British artist Joseph Ratcliffe Skelton is predominantly known as an illustrator for popular periodicals such as The Graphic, The Sketch and The Illustrated London News. But, particularly during the early part of his career, he also produced genre scenes, landscapes and town views in watercolour. Born in Newcastle, England, details of his tuition are unknown although it’s possible that he undertook a period of training with Henry Reynolds Steer (1858-1928).
Skelton’s father, Thomas, was a bookbinder so it’s likely that he had access to a range of literature during his childhood. With this in mind, it’s intriguing to consider what he was reading as this might have inspired the young man to follow a career in the arts. Perhaps he sketched at the family table, copying illustrations from popular novels.
Over time, Skelton’s style adapted. In the late 19th century, his watercolours often carried a restrained sense of tranquillity as we see here in this work from 1893 titled ‘A Quiet Corner of Newcastle’.
Joseph Ratcliffe Skelton, A Quiet Corner of Newcastle (1893)
But around 15 years later, his palette was enlivened with richer tones to support dramatic narratives and thrilling scenes.
Joseph Ratcliffe Skelton, From Stories of Beowulf by H. E. Marshall (c. 1908)
This work from 1920 seems to blend both approaches.
Joseph Ratcliffe Skelton, Drawing of Carlyle and Tennyson with Caption (1920)
In 1891, Skelton debuted at the Royal Academy with ‘A Forgotten Author’, which was his only appearance at Somerset House. For one reason or another, possibly financial, he decided to pursue a career in illustration and never looked back.
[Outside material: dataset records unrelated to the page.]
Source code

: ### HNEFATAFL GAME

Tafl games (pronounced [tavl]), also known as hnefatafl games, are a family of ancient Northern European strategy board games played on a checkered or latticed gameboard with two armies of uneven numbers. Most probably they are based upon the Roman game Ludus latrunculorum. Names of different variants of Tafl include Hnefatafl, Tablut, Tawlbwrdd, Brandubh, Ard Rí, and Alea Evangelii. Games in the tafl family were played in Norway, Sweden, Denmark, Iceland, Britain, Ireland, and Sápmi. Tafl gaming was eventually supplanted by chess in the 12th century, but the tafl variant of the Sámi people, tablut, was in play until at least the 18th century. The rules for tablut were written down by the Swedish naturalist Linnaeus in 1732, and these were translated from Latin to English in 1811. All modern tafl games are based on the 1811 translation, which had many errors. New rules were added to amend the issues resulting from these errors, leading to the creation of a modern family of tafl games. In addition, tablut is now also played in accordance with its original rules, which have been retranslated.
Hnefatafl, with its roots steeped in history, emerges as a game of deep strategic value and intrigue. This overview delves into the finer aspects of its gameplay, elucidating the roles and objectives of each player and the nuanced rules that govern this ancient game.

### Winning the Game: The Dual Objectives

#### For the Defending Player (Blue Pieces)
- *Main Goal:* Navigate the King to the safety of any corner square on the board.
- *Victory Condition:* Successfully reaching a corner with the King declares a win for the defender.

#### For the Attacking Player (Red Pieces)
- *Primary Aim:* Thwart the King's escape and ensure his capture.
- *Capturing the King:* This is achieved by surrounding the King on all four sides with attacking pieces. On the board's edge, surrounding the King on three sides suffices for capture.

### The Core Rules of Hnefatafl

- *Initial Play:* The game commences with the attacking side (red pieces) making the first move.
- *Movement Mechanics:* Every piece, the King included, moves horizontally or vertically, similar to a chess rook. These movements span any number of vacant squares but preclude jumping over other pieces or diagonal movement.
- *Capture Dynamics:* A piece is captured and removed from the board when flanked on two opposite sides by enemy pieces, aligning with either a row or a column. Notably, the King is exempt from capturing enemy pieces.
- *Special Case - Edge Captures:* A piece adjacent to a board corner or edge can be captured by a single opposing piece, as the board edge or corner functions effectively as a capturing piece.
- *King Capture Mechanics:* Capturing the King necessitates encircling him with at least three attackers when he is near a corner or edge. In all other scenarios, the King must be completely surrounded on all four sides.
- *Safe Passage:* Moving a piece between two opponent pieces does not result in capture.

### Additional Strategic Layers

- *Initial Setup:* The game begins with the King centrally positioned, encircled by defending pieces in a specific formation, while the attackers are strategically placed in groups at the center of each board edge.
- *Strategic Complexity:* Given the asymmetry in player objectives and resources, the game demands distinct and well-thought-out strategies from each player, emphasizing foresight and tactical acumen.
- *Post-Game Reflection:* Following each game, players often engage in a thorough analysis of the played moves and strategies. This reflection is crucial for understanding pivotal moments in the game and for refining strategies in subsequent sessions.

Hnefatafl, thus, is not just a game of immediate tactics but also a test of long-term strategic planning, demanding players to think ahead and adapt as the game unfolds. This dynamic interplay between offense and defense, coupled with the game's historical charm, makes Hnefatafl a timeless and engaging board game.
Joseph Ratcliffe Skelton exhibited at the Royal Institute of Painters in Watercolours, the Royal Institute of Oil Painters, the Royal Academy, and the Royal West of England Academy, where he was a member. He’s represented at the Laing Art Gallery, Newcastle.
Born in Newcastle, England to Thomas, a bookbinder (later a photographer and printmaker), and Sarah (née Knott).
Recorded as boarding with artist Henry Reynolds Steer in Leicester.
Debuted at the Royal Academy with ‘A Forgotten Author’.
Married Violet G Hastie in Richmond, Surrey.
Died in North Kensington, Middlesex.